Found at:
http://publish.ez.no/article/articleprint/11/
|
Regular Expressions explained
|
This article will give you an introduction to the world of regular
expressions. I'll start off with explaining what regular expressions are
and introduce it's syntax, then some examples with varying complexity and
last a list of tools which use regular expressions.
[Note: Puppy has a regular expression
evaluation and learning tool in the Utilities menu]
Concept
A
regular expression is a text pattern consisting of a combination of
alphanumeric characters and special characters known as metacharacters. A
close relative is in fact the
wildcard expression which are often used
in file management. The pattern is used to match against text strings. The
result of a match is either successful or not, however when a match is
successful not all of the pattern must match, this is explained later in the
article.
You'll find that
regular expressions are used in three different ways:
Regular text match, search and replace and splitting. The latter is basicly
the same as the reverse match ie. everything the
regular expression
did not match.
Regular expressions are often simply called regexps or RE, but for
consistency I'll be referring to it with it's full name.
Due to the versatility of the
regular expression it is widely used in
text processing and parsing. UNIX users are probably familiar with them
trough the use of the programs,
grep,
sed,
awk and
ed. Text editors such as
(X)Emacs and
vi also use them
heavily. Probably the most known use of
regular expressions are in
the programming language Perl, you'll find that Perl sports the most advanced
regular expression implementation to this day.
Usage
Now you're probably wondering why you should bother to learn
regular
expressions. Well if you're a normal computer user your benefits from
using them are somewhat small, however if you're either a developer or a
system administrator you'll find that knowing
regular expressions will
make your (professional)life so much better.

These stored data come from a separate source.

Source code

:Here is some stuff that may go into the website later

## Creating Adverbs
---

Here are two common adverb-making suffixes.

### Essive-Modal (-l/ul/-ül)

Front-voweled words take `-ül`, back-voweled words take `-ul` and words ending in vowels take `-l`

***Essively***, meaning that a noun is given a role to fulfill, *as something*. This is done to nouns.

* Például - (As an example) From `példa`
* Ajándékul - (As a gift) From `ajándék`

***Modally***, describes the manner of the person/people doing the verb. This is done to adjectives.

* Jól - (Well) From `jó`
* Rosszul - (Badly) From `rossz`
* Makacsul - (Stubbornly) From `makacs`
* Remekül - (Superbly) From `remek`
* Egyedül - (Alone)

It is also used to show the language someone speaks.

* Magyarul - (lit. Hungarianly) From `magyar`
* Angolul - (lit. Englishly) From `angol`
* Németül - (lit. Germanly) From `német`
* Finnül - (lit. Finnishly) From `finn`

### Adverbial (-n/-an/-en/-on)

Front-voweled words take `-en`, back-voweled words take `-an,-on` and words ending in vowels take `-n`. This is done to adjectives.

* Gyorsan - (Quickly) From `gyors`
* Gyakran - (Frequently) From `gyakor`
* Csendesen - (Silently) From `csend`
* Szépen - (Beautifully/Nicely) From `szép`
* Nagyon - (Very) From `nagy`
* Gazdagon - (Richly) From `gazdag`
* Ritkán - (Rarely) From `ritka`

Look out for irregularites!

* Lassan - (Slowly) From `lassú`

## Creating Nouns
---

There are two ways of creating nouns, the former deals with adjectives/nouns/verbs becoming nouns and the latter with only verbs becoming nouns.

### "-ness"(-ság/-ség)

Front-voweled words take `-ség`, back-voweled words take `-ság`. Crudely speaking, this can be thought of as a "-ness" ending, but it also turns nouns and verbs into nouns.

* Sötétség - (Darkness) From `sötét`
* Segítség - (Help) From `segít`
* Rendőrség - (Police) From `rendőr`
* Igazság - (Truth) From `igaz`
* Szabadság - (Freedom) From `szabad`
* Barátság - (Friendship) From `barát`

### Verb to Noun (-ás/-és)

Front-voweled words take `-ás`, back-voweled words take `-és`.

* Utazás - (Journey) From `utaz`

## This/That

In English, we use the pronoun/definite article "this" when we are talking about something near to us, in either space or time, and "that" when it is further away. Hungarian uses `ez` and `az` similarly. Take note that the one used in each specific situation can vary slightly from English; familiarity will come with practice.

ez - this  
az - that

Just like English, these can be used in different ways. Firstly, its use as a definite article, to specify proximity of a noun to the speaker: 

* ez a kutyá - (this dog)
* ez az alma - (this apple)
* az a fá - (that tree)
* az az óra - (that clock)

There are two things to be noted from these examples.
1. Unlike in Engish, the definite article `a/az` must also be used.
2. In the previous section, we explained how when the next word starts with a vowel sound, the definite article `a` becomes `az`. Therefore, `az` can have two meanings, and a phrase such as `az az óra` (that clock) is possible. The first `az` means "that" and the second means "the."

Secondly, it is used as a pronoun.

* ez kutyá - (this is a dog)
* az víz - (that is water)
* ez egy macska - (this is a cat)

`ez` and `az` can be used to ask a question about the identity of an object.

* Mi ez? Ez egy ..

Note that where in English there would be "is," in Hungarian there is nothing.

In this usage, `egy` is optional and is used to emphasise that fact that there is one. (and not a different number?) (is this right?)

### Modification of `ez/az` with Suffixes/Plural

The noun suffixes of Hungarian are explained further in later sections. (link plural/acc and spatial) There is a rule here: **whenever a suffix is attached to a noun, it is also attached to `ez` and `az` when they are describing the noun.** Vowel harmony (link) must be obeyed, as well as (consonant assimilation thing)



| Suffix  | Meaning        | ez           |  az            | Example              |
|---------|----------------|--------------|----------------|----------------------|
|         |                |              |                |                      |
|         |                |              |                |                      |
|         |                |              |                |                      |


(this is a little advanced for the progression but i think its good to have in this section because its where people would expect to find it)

Developers can use them to parse text files, fix up code and other wonders.
System administrators can use them to search trough logs, automate boring
tasks and sniff the network traffic for unauthorized activity.
Actually I would go so far as to say it's a crime for a System Administrator
not to have
any knowledge of
regular expressions.
Quantifiers
Before I start explaining the syntax you might want to jump to the last page
to learn which programs you can use to test out the examples in this
article.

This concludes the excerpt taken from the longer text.